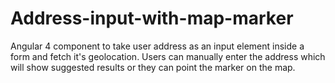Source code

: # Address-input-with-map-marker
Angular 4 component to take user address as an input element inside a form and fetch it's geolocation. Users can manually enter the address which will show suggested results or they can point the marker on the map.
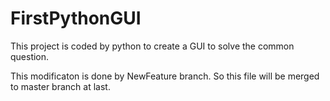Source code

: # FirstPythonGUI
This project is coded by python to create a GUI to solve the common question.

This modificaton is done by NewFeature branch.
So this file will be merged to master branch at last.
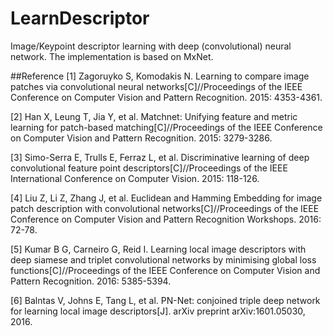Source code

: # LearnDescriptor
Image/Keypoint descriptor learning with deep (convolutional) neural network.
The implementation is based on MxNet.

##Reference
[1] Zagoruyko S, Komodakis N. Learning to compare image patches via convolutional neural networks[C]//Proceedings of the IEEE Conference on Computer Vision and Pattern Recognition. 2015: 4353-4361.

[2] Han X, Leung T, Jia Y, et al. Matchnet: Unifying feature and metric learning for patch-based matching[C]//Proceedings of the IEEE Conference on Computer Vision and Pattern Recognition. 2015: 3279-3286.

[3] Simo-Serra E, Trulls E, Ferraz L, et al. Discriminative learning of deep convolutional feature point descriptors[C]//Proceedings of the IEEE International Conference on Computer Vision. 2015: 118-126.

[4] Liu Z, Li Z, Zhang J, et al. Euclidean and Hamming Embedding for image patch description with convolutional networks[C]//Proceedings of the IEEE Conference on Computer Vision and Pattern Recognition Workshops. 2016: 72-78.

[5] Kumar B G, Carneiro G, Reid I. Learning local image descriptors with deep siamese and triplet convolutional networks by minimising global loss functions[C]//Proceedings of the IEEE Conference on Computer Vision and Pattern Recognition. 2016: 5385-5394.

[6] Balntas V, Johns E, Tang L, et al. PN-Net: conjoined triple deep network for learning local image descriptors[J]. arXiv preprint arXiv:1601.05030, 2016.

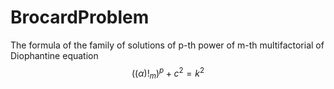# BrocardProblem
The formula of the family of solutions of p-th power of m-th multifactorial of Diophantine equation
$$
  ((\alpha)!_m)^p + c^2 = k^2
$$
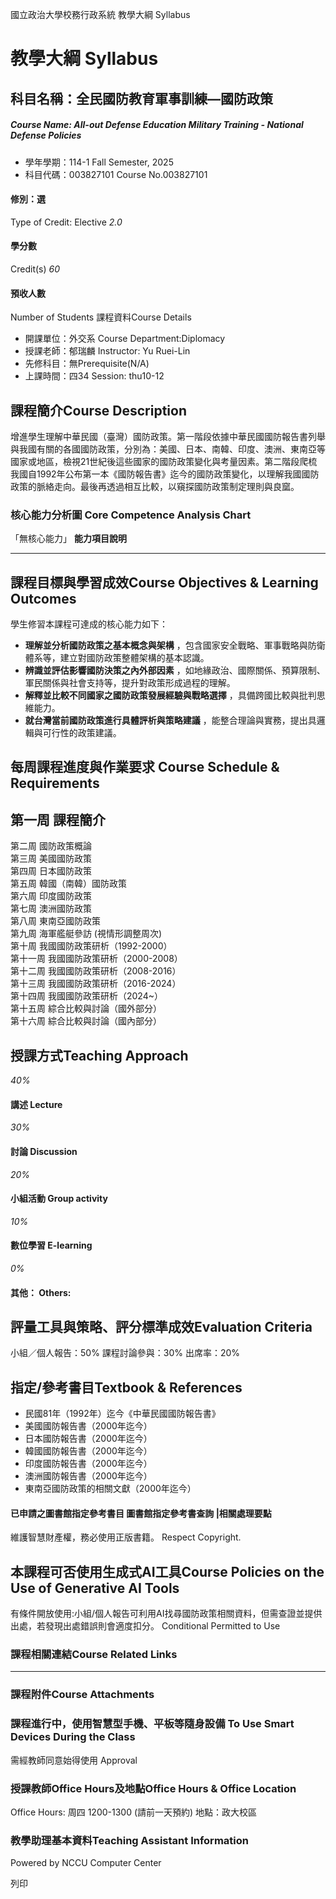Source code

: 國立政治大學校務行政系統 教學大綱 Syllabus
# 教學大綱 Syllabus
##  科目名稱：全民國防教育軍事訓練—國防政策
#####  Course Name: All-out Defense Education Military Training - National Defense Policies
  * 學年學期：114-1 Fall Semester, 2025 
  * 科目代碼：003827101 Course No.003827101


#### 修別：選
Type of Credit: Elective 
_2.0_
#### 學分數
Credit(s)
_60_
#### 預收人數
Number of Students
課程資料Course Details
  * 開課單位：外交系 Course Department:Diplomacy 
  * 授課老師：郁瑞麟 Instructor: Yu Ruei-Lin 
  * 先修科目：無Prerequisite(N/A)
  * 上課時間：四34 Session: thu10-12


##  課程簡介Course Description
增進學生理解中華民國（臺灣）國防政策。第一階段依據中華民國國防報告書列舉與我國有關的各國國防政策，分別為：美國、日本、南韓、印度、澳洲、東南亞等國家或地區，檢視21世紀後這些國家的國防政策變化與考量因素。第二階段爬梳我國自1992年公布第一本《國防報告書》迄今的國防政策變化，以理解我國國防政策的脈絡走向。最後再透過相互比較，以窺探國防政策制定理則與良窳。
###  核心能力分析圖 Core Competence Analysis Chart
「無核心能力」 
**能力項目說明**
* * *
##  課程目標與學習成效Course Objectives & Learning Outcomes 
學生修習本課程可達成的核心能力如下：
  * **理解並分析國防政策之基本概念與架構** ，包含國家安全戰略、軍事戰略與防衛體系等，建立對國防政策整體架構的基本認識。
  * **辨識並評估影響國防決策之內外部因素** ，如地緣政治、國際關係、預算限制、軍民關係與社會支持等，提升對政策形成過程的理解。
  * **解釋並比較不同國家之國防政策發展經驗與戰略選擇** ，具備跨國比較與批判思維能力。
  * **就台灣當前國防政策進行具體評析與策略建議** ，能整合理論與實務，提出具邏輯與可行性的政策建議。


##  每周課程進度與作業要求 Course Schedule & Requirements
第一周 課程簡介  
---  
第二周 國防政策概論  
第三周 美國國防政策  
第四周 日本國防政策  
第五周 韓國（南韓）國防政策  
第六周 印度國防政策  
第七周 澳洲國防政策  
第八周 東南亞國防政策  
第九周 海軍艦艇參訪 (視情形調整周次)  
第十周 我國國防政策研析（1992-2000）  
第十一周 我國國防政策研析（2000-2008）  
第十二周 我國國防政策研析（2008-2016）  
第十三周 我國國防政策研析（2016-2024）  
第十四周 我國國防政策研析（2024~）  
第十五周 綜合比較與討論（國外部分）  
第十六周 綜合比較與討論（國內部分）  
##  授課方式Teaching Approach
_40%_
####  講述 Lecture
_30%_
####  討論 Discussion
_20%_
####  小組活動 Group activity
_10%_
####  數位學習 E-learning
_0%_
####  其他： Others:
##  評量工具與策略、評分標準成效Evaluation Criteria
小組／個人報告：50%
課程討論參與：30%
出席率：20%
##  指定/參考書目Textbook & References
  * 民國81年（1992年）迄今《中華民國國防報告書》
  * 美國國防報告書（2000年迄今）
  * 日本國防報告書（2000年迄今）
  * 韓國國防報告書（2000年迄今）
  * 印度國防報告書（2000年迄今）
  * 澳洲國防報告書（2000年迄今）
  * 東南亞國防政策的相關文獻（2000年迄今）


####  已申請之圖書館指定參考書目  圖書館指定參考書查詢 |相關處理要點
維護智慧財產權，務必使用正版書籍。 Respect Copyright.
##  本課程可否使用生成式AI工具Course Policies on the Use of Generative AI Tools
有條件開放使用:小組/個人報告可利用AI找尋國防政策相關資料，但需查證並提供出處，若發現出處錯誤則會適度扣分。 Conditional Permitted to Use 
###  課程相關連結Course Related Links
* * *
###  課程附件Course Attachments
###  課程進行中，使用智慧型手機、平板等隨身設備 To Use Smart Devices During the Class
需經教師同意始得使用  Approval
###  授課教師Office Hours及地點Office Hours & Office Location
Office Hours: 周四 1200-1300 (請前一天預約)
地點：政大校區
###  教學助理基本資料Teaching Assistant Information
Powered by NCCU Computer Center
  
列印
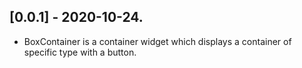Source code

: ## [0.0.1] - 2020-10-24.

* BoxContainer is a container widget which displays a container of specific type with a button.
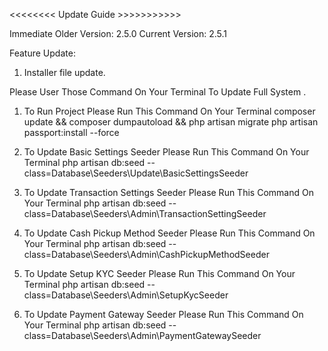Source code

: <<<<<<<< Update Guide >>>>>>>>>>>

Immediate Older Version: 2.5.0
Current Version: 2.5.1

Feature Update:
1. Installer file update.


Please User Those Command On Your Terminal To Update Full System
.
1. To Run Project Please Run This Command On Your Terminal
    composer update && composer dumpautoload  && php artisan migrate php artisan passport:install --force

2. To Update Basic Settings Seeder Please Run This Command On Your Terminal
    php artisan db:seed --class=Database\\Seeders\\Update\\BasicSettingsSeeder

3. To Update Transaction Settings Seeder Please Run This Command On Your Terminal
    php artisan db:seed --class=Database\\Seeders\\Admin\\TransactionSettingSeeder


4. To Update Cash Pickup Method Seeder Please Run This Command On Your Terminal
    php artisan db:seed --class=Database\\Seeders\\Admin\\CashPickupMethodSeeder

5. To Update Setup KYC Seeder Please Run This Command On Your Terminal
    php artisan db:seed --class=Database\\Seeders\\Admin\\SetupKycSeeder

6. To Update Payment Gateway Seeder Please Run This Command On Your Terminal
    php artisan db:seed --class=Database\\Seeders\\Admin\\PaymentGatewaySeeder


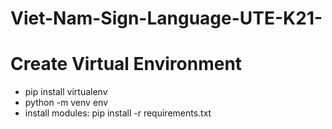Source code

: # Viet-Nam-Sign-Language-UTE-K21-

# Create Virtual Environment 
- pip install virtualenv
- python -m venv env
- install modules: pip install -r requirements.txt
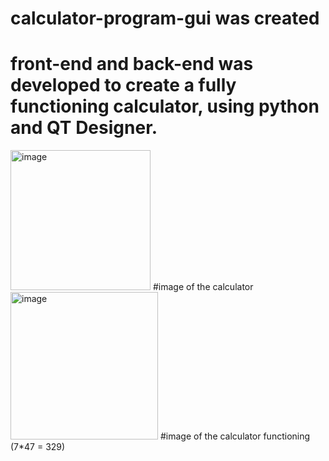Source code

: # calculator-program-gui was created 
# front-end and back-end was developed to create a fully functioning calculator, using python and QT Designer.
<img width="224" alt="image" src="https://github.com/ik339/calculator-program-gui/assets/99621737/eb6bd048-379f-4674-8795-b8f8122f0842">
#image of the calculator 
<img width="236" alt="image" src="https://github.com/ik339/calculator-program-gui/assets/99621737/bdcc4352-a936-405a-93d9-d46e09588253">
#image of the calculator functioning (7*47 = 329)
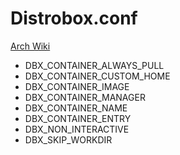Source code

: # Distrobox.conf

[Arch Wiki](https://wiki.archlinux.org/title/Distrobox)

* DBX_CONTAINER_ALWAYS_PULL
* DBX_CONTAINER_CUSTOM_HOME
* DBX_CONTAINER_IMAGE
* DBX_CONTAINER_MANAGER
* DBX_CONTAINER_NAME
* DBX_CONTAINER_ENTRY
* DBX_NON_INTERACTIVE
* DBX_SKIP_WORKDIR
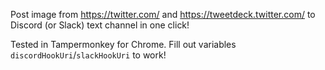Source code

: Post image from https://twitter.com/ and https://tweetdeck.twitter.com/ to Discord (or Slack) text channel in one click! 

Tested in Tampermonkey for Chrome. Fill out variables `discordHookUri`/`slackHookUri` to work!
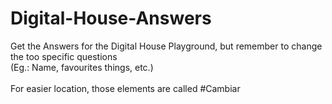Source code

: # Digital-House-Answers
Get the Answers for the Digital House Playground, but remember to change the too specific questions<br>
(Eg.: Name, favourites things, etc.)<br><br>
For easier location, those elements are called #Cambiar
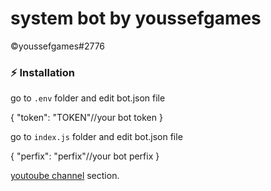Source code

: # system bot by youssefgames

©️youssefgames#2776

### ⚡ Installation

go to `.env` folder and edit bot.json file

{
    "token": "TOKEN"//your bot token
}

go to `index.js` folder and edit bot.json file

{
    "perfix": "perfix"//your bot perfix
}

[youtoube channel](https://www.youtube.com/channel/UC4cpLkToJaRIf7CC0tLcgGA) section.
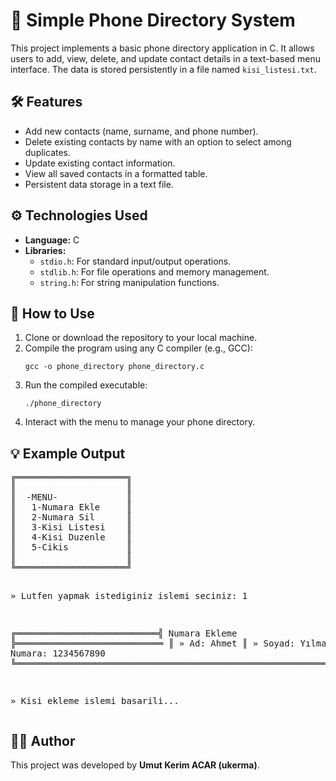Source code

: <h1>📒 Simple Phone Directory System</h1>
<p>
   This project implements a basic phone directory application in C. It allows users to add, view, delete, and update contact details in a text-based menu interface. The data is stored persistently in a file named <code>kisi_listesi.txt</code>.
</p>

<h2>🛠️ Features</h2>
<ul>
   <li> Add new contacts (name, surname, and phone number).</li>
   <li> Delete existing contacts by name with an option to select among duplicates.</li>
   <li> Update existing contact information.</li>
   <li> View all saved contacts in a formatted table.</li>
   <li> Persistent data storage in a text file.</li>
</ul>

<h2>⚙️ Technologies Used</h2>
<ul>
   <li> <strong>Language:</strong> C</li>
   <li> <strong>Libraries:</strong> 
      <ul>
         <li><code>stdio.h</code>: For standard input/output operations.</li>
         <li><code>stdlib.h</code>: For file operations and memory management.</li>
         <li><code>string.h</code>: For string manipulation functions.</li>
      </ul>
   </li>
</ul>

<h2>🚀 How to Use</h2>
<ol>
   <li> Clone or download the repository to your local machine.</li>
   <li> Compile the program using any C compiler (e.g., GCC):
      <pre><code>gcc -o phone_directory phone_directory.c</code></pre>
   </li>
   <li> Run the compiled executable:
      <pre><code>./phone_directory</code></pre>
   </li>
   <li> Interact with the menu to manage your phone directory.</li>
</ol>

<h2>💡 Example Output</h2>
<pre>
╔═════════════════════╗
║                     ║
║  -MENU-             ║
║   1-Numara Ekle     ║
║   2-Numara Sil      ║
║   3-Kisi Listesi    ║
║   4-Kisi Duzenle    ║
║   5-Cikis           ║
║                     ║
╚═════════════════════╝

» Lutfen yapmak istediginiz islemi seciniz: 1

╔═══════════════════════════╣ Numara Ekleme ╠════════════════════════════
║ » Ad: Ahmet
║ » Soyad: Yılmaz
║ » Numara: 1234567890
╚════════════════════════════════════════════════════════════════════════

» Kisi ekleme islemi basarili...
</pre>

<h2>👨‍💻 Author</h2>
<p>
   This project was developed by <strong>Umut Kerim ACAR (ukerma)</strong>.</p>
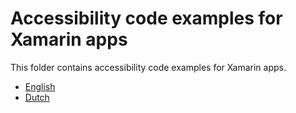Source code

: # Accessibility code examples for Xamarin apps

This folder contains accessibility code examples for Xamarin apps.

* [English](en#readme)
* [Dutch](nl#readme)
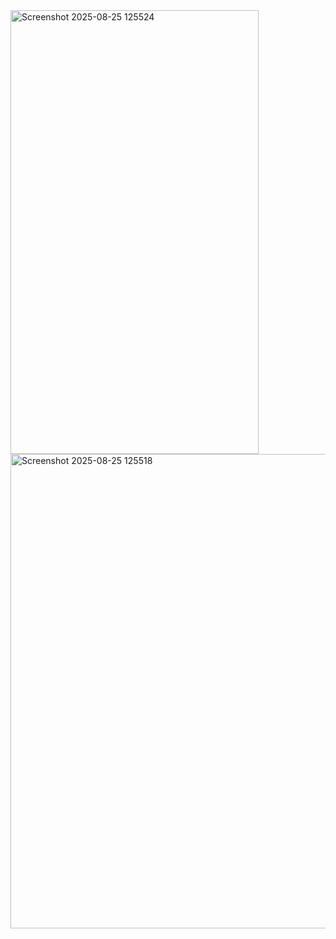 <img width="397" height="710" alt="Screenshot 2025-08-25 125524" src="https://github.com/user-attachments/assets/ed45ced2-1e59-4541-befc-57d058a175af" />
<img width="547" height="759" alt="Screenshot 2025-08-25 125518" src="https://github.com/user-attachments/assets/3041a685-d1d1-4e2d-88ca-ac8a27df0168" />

* **The problem**
Please return exactly the lines above, from where the listing starts to the line holding "[3] Simo-Serra E, Trulls", inclusive, with the pictures omitted.

* **Reply to the exercise**
Source code

: # Address-input-with-map-marker
Angular 4 component to take user address as an input element inside a form and fetch it's geolocation. Users can manually enter the address which will show suggested results or they can point the marker on the map.
Source code

: # FirstPythonGUI
This project is coded by python to create a GUI to solve the common question.

This modificaton is done by NewFeature branch.
So this file will be merged to master branch at last.
Source code

: # LearnDescriptor
Image/Keypoint descriptor learning with deep (convolutional) neural network.
The implementation is based on MxNet.

##Reference
[1] Zagoruyko S, Komodakis N. Learning to compare image patches via convolutional neural networks[C]//Proceedings of the IEEE Conference on Computer Vision and Pattern Recognition. 2015: 4353-4361.

[2] Han X, Leung T, Jia Y, et al. Matchnet: Unifying feature and metric learning for patch-based matching[C]//Proceedings of the IEEE Conference on Computer Vision and Pattern Recognition. 2015: 3279-3286.

[3] Simo-Serra E, Trulls E, Ferraz L, et al. Discriminative learning of deep convolutional feature point descriptors[C]//Proceedings of the IEEE International Conference on Computer Vision. 2015: 118-126.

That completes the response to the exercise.